Not only did he refer to it as the Harbor View KFC-Taco Bell, but Gene required that the radio always be tuned to 97.5 Lite FM or that the Christopher Cross greatest hits cassette be played over the restaurant's state of the art sound system. The employees wished that Gene would upgrade to the compact disc, so they would not have to flip the tape every half hour, but they also wished he wouldn’t because when someone had to walk to the back and flip the tape, for that brief moment, there was a minute of silence—a minute of sanity.
The entire building had just undergone a massive construction project to run wiring and speakers throughout the restaurant. Gene hired a moonlighting RadioShack employee as a consultant to assure that the sound system was of the utmost quality. The system was equipped with 16 three-inch in-ceiling speakers with a 120 watt amplifier and 4 ohms, whatever that is. Gene didn’t understand any of this, but he wanted it to be loud but not too loud, and clear. The restaurant barely had 16 tables. Inside the drywall, it was almost like the human circulatory system—there were more wires than substance.

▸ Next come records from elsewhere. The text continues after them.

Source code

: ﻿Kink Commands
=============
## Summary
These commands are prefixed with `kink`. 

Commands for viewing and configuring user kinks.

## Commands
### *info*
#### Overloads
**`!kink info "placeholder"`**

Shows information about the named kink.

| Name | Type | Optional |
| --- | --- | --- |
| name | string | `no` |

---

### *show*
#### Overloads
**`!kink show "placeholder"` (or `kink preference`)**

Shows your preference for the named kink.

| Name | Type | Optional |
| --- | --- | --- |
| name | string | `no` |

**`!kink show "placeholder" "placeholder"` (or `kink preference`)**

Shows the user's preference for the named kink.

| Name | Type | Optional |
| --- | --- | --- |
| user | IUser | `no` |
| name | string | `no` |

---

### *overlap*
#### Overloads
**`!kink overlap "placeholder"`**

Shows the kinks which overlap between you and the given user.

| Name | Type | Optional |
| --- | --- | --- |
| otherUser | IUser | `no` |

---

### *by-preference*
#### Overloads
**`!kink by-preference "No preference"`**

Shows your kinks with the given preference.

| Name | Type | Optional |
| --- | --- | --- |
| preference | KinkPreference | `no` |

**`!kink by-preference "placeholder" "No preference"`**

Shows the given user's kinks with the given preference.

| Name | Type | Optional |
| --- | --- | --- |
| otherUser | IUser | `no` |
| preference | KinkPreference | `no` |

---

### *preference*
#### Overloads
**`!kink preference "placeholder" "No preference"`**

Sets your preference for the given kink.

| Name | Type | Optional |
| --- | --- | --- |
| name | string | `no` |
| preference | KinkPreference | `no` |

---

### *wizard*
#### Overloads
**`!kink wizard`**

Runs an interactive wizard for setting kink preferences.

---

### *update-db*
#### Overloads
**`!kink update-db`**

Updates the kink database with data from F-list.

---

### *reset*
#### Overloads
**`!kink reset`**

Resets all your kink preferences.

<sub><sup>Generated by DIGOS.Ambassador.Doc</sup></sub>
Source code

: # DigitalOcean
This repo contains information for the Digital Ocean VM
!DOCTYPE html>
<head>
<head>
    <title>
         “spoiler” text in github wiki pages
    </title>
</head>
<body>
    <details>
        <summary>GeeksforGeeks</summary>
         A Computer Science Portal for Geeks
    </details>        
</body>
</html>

The system sounded great, but the music playing just made the place feel like a state of the art elevator. The employees joked that they worked in the elevator of tomorrow, and they called Gene, Gene Wilder after Willy Wonka. That’s as far as their imagination went. They weren’t clever enough to riff on the songs because in a world of pure imagination they would be the Oompa Loompas. Perhaps they subconsciously internalized this. There is a lot of internalizing that happens in fast food work, especially at combination KFC-Taco Bells.
On this day, just like every day in the world of fast food, Gene knew better than to try to explain free market economics to a 16-year-old. He knew the sad state of the American education system, but he couldn’t resist the urge to look smart in front of his employees. True, it was not much of an accomplishment to elaborate on the differences between Milton and Keynes to a teenager with poor facial cleanliness. Gene felt partially responsible for the teenager's complexion. Todd’s routine acne could very well have been the result of constant exposure to the industrial seed oils used to fry chicken. Then again, the pimples could be a reaction to overactive hormones, and Gene suspected the employees had been masturbating in the privacy of the deep freeze. While the thought was off putting, he was more worried that some kid would get stuck in there and he would be ruined by lawsuits or bad publicity. One could only imagine the headlines—“Death at Oregon combination KFC-Taco Bell.”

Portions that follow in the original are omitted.